> [What you have to do]: Nothing in the entries may be dropped: restate them word for word.

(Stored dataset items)

================================

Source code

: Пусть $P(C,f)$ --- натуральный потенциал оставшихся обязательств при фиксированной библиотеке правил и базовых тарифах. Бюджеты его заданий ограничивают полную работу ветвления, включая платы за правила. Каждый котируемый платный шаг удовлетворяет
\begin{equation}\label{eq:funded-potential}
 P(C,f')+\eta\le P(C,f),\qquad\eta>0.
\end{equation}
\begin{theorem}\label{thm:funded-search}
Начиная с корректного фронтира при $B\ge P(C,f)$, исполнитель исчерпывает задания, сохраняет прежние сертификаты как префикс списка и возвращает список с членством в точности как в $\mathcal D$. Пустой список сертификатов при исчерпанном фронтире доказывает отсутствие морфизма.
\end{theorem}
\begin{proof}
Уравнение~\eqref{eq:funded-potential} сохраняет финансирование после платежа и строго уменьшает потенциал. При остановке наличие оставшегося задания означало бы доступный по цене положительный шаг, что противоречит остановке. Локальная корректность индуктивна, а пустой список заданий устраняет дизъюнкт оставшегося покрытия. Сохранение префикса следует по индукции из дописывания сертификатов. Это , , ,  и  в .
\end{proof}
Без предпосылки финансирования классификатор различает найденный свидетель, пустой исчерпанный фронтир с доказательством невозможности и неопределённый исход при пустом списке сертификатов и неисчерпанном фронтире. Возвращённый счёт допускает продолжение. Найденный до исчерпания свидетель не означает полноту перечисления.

================================

> [Exercise output]:
Source code

: Пусть $P(C,f)$ --- натуральный потенциал оставшихся обязательств при фиксированной библиотеке правил и базовых тарифах. Бюджеты его заданий ограничивают полную работу ветвления, включая платы за правила. Каждый котируемый платный шаг удовлетворяет
\begin{equation}\label{eq:funded-potential}
 P(C,f')+\eta\le P(C,f),\qquad\eta>0.
\end{equation}
\begin{theorem}\label{thm:funded-search}
Начиная с корректного фронтира при $B\ge P(C,f)$, исполнитель исчерпывает задания, сохраняет прежние сертификаты как префикс списка и возвращает список с членством в точности как в $\mathcal D$. Пустой список сертификатов при исчерпанном фронтире доказывает отсутствие морфизма.
\end{theorem}
\begin{proof}
Уравнение~\eqref{eq:funded-potential} сохраняет финансирование после платежа и строго уменьшает потенциал. При остановке наличие оставшегося задания означало бы доступный по цене положительный шаг, что противоречит остановке. Локальная корректность индуктивна, а пустой список заданий устраняет дизъюнкт оставшегося покрытия. Сохранение префикса следует по индукции из дописывания сертификатов. Это , , ,  и  в .
\end{proof}
Без предпосылки финансирования классификатор различает найденный свидетель, пустой исчерпанный фронтир с доказательством невозможности и неопределённый исход при пустом списке сертификатов и неисчерпанном фронтире. Возвращённый счёт допускает продолжение. Найденный до исчерпания свидетель не означает полноту перечисления.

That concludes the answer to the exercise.